Since 2018, the number of transfer patients that UIHC’s emergency room has taken from other hospitals’ emergency rooms has spiked 30 percent to about 9,000 a year — excluding transfers who were turned down due to space constraints.
Because UIHC has in recent years and months seen sicker, more acute patients presenting in its ER, the department’s average length of stay has jumped to more than five hours. Its emergency department boarding hours have spiked 40 percent since 2018 to more than 140,000 a year.
Aggravating that congestion is UIHC’s high patient census — with, on average, 96 percent of its 627 staffed beds occupied in 2022.

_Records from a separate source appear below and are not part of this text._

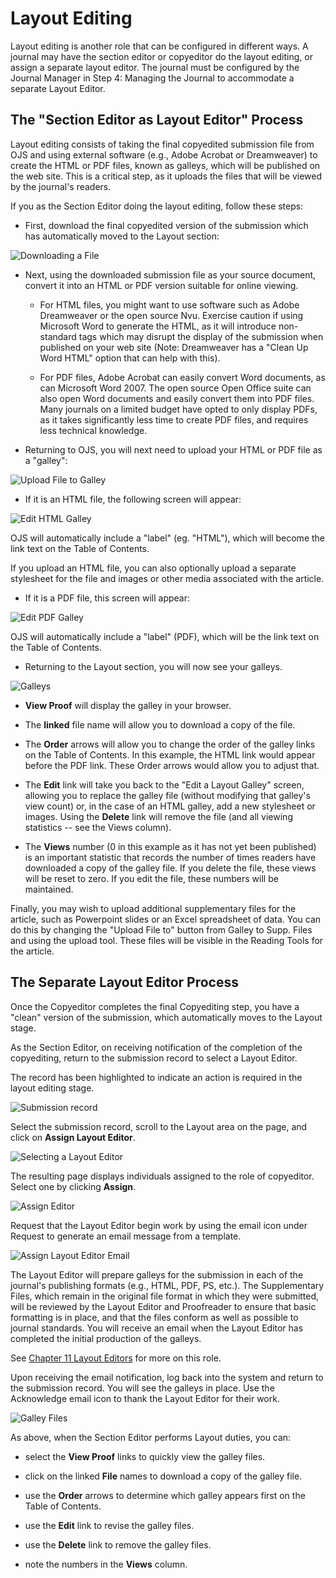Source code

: # Layout Editing

Layout editing is another role that can be configured in different ways. A journal may have the section editor or copyeditor do the layout editing, or assign a separate layout editor. The journal must be configured by the Journal Manager in Step 4: Managing the Journal to accommodate a separate Layout Editor.

## The "Section Editor as Layout Editor" Process

Layout editing consists of taking the final copyedited submission file from OJS and using external software (e.g., Adobe Acrobat or Dreamweaver) to create the HTML or PDF files, known as galleys, which will be published on the web site. This is a critical step, as it uploads the files that will be viewed by the journal's readers.

If you as the Section Editor doing the layout editing, follow these steps:

* First, download the final copyedited version of the submission which has automatically moved to the Layout section:

![Downloading a File](images/chapter8/editor_layout_1.png)

* Next, using the downloaded submission file as your source document, convert it into an HTML or PDF version suitable for online viewing.

    * For HTML files, you might want to use software such as Adobe Dreamweaver or the open source Nvu. Exercise caution if using Microsoft Word to generate the HTML, as it will introduce non-standard tags which may disrupt the display of the submission when published on your web site (Note: Dreamweaver has a "Clean Up Word HTML" option that can help with this).

    * For PDF files, Adobe Acrobat can easily convert Word documents, as can Microsoft Word 2007. The open source Open Office suite can also open Word documents and easily convert them into PDF files. Many journals on a limited budget have opted to only display PDFs, as it takes significantly less time to create PDF files, and requires less technical knowledge.

* Returning to OJS, you will next need to upload your HTML or PDF file as a "galley":

![Upload File to Galley](images/chapter8/editor_layout_2.png)

* If it is an HTML file, the following screen will appear:

![Edit HTML Galley](images/chapter8/editor_layout_3.png)

OJS will automatically include a "label" (eg. "HTML"), which will become the link text on the Table of Contents.

If you upload an HTML file, you can also optionally upload a separate stylesheet for the file and images or other media associated with the article.

* If it is a PDF file, this screen will appear:

![Edit PDF Galley](images/chapter8/editor_layout_4.png)

OJS will automatically include a "label" (PDF), which will be the link text on the Table of Contents.

* Returning to the Layout section, you will now see your galleys.

![Galleys](images/chapter8/editor_layout_5.png)

* **View Proof** will display the galley in your browser.

* The **linked** file name will allow you to download a copy of the file.

* The **Order** arrows will allow you to change the order of the galley links on the Table of Contents. In this example, the HTML link would appear before the PDF link. These Order arrows would allow you to adjust that.

* The **Edit** link will take you back to the "Edit a Layout Galley" screen, allowing you to replace the galley file (without modifying that galley's view count) or, in the case of an HTML galley, add a new stylesheet or images. Using the **Delete** link will remove the file (and all viewing statistics -- see the Views column).

* The **Views** number (0 in this example as it has not yet been published) is an important statistic that records the number of times readers have downloaded a copy of the galley file. If you delete the file, these views will be reset to zero. If you edit the file, these numbers will be maintained.

Finally, you may wish to upload additional supplementary files for the article, such as Powerpoint slides or an Excel spreadsheet of data. You can do this by changing the "Upload File to" button from Galley to Supp. Files and using the upload tool. These files will be visible in the Reading Tools for the article.

## The Separate Layout Editor Process

Once the Copyeditor completes the final Copyediting step, you have a "clean" version of the submission, which automatically moves to the Layout stage.

As the Section Editor, on receiving notification of the completion of the copyediting, return to the submission record to select a Layout Editor.

The record has been highlighted to indicate an action is required in the layout editing stage.

![Submission record](images/chapter8/layout_1.png)

Select the submission record, scroll to the Layout area on the page, and click on **Assign Layout Editor**.

![Selecting a Layout Editor](images/chapter8/layout_2.png)

The resulting page displays individuals assigned to the role of copyeditor. Select one by clicking **Assign**.

![Assign Editor](images/chapter8/layout_3.png)

Request that the Layout Editor begin work by using the email icon under Request to  generate an email message from a template.

![Assign Layout Editor Email](images/chapter8/layout_4.png)

The Layout Editor will prepare galleys for the submission in each of the journal's publishing formats (e.g., HTML, PDF, PS, etc.). The Supplementary Files, which remain in the original file format in which they were submitted, will be reviewed by the Layout Editor and Proofreader to ensure that basic formatting is in place, and that the files conform as well as possible to journal standards. You will receive an email when the Layout Editor has completed the initial production of the galleys.

See [Chapter 11 Layout Editors](https://docs.pkp.sfu.ca/learning-ojs-2/en/layout_editors) for more on this role.

Upon receiving the email notification, log back into the system and return to the submission record. You will see the galleys in place. Use the Acknowledge email icon to thank the Layout Editor for their work.

![Galley Files](images/chapter8/layout_5.png)

As above, when the Section Editor performs Layout duties, you can:

* select the **View Proof** links to quickly view the galley files.

* click on the linked **File** names to download a copy of the galley file.

* use the **Order** arrows to determine which galley appears first on the Table of Contents.

* use the **Edit** link to revise the galley files.

* use the **Delete** link to remove the galley files.

* note the numbers in the **Views** column.
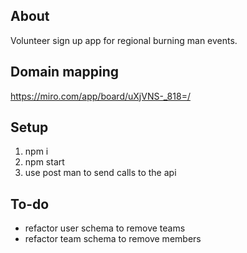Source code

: ## About
Volunteer sign up app for regional burning man events.

## Domain mapping
https://miro.com/app/board/uXjVNS-_818=/

## Setup
1. npm i
2. npm start 
2. use post man to send calls to the api

## To-do
* refactor user schema to remove teams
* refactor team schema to remove members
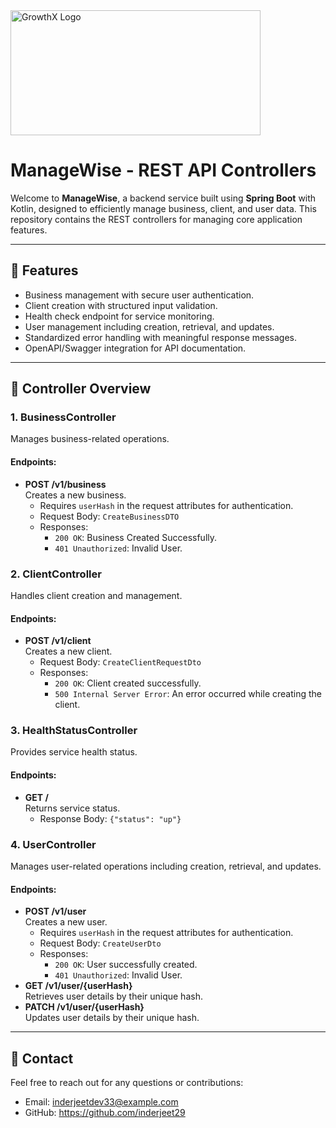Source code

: <img src="https://github.com/user-attachments/assets/48406db6-99c8-44d5-ab80-c5afd4ad8af8" alt="GrowthX Logo" width="400" height="200"/>
<h1>ManageWise - REST API Controllers</h1>
  <p>
    Welcome to <strong>ManageWise</strong>, a backend service built using <strong>Spring Boot</strong> with Kotlin,
    designed to efficiently manage business, client, and user data. This repository contains the REST controllers
    for managing core application features.
  </p>

  <hr />

  <h2>🚀 Features</h2>
  <ul>
    <li>Business management with secure user authentication.</li>
    <li>Client creation with structured input validation.</li>
    <li>Health check endpoint for service monitoring.</li>
    <li>User management including creation, retrieval, and updates.</li>
    <li>Standardized error handling with meaningful response messages.</li>
    <li>OpenAPI/Swagger integration for API documentation.</li>
  </ul>

  <hr />

  <h2>📂 Controller Overview</h2>

  <h3>1. <strong>BusinessController</strong></h3>
  <p>Manages business-related operations.</p>
  <h4>Endpoints:</h4>
  <ul>
    <li>
      <strong>POST /v1/business</strong><br />
      Creates a new business.
      <ul>
        <li>Requires <code>userHash</code> in the request attributes for authentication.</li>
        <li>Request Body: <code>CreateBusinessDTO</code></li>
        <li>Responses:
          <ul>
            <li><code>200 OK</code>: Business Created Successfully.</li>
            <li><code>401 Unauthorized</code>: Invalid User.</li>
          </ul>
        </li>
      </ul>
    </li>
  </ul>

  <h3>2. <strong>ClientController</strong></h3>
  <p>Handles client creation and management.</p>
  <h4>Endpoints:</h4>
  <ul>
    <li>
      <strong>POST /v1/client</strong><br />
      Creates a new client.
      <ul>
        <li>Request Body: <code>CreateClientRequestDto</code></li>
        <li>Responses:
          <ul>
            <li><code>200 OK</code>: Client created successfully.</li>
            <li><code>500 Internal Server Error</code>: An error occurred while creating the client.</li>
          </ul>
        </li>
      </ul>
    </li>
  </ul>

  <h3>3. <strong>HealthStatusController</strong></h3>
  <p>Provides service health status.</p>
  <h4>Endpoints:</h4>
  <ul>
    <li>
      <strong>GET /</strong><br />
      Returns service status.
      <ul>
        <li>Response Body: <code>{"status": "up"}</code></li>
      </ul>
    </li>
  </ul>

  <h3>4. <strong>UserController</strong></h3>
  <p>Manages user-related operations including creation, retrieval, and updates.</p>
  <h4>Endpoints:</h4>
  <ul>
    <li>
      <strong>POST /v1/user</strong><br />
      Creates a new user.
      <ul>
        <li>Requires <code>userHash</code> in the request attributes for authentication.</li>
        <li>Request Body: <code>CreateUserDto</code></li>
        <li>Responses:
          <ul>
            <li><code>200 OK</code>: User successfully created.</li>
            <li><code>401 Unauthorized</code>: Invalid User.</li>
          </ul>
        </li>
      </ul>
    </li>
    <li>
      <strong>GET /v1/user/{userHash}</strong><br />
      Retrieves user details by their unique hash.
    </li>
    <li>
      <strong>PATCH /v1/user/{userHash}</strong><br />
      Updates user details by their unique hash.
    </li>
  </ul>

  <hr />

  <h2>💬 Contact</h2>
  <p>Feel free to reach out for any questions or contributions:</p>
  <ul>
    <li>Email: <a href="mailto:inderjeetdev33@example.com">inderjeetdev33@example.com</a></li>
    <li>GitHub: <a href="https://github.com/inderjeet29">https://github.com/inderjeet29</a></li>
  </ul>
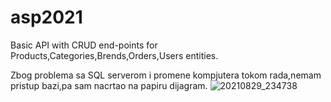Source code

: # asp2021

Basic API with CRUD end-points for Products,Categories,Brends,Orders,Users entities.


Zbog problema sa SQL serverom i promene kompjutera tokom rada,nemam pristup bazi,pa sam nacrtao na papiru dijagram.
![20210829_234738](https://user-images.githubusercontent.com/47188500/131266409-e25c20db-2d44-4788-8209-237cbeeba88d.jpg)

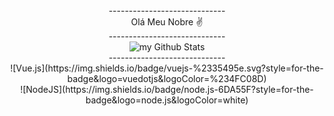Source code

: 
<div align="center">
  <div>-----------------------------</div>
  <div>Olá Meu Nobre ✌</div>
  <div>-----------------------------</div>
<img align="center" src="https://github-readme-stats.vercel.app/api?username=jeffersonsebastiao&include_all_commits=true&count_private=true&show_icons=true&line_height=20&title_color=2B5BBD&icon_color=1124BB&text_color=A1A1A1&bg_color=0,000000,130F40" alt="my Github Stats"/>
   <div>-----------------------------</div>
  <div> 
    <div>![Vue.js](https://img.shields.io/badge/vuejs-%2335495e.svg?style=for-the-badge&logo=vuedotjs&logoColor=%234FC08D)</div>
    <div>![NodeJS](https://img.shields.io/badge/node.js-6DA55F?style=for-the-badge&logo=node.js&logoColor=white) </div>
    
  </div>

</div>

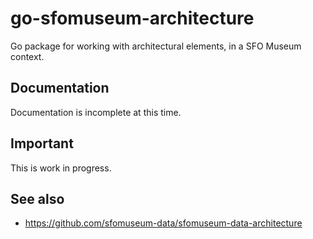 # go-sfomuseum-architecture

Go package for working with architectural elements, in a SFO Museum context.

## Documentation

Documentation is incomplete at this time.

## Important

This is work in progress.

## See also

* https://github.com/sfomuseum-data/sfomuseum-data-architecture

“We have capacity challenges, with a lot of patients and not enough beds at times to meet the needs,” Hunter said. “And so taking patients that need short-term care and putting them in a special unit for them then frees up beds they would otherwise have been occupying in a regular inpatient unit.”
Long-term help
Looking long-term at the capacity strain, UIHC is planning a massive new patient tower and, more immediately, a $37 million two-story expansion of its emergency room. In presenting to the regents that three-phased ER construction project set to begin this summer, officials Wednesday touted the prospect of shrinking wait times through additional ER space and rooms.
“Our wait times over the last few years have increased just because we have greater patient volume coming to the emergency department and we've not expanded the amount of rooms,” Hunter said, pointing to the growing number of prospective patients who show up at the ER only to leave without being seen.
“Patients come, check in, and they decide they don't want to wait any longer and they leave and go elsewhere,” she said. “We want to be able to decrease that so that anybody coming to see us will be able to be taken back to a room and see a provider pretty swiftly.”
The expansion also will address UIHC’s behavioral health care needs, moving the Crisis Stabilization Unit to the ER and adding a new Adolescent Crisis Stabilization Unit, which it’s currently lacking.
“There are certain ways you need to redo rooms so that they're safer for those patients who have behavioral health needs,” Hunter said.
Although UIHC officials haven’t shared many details about the planned 842,000-gross-square-foot patient tower — which the campus projects spending $621 million on through fiscal 2028 — the university Wednesday did present to regents an “enabling project” in the form of a $75 million west campus parking ramp.
Construction on that 985-stall, five-level parking ramp on the parking lot just north of Kinnick Stadium and the West Campus Transportation Center is expected to start this spring and continue through fall 2025.
Vanessa Miller covers higher education for The Gazette.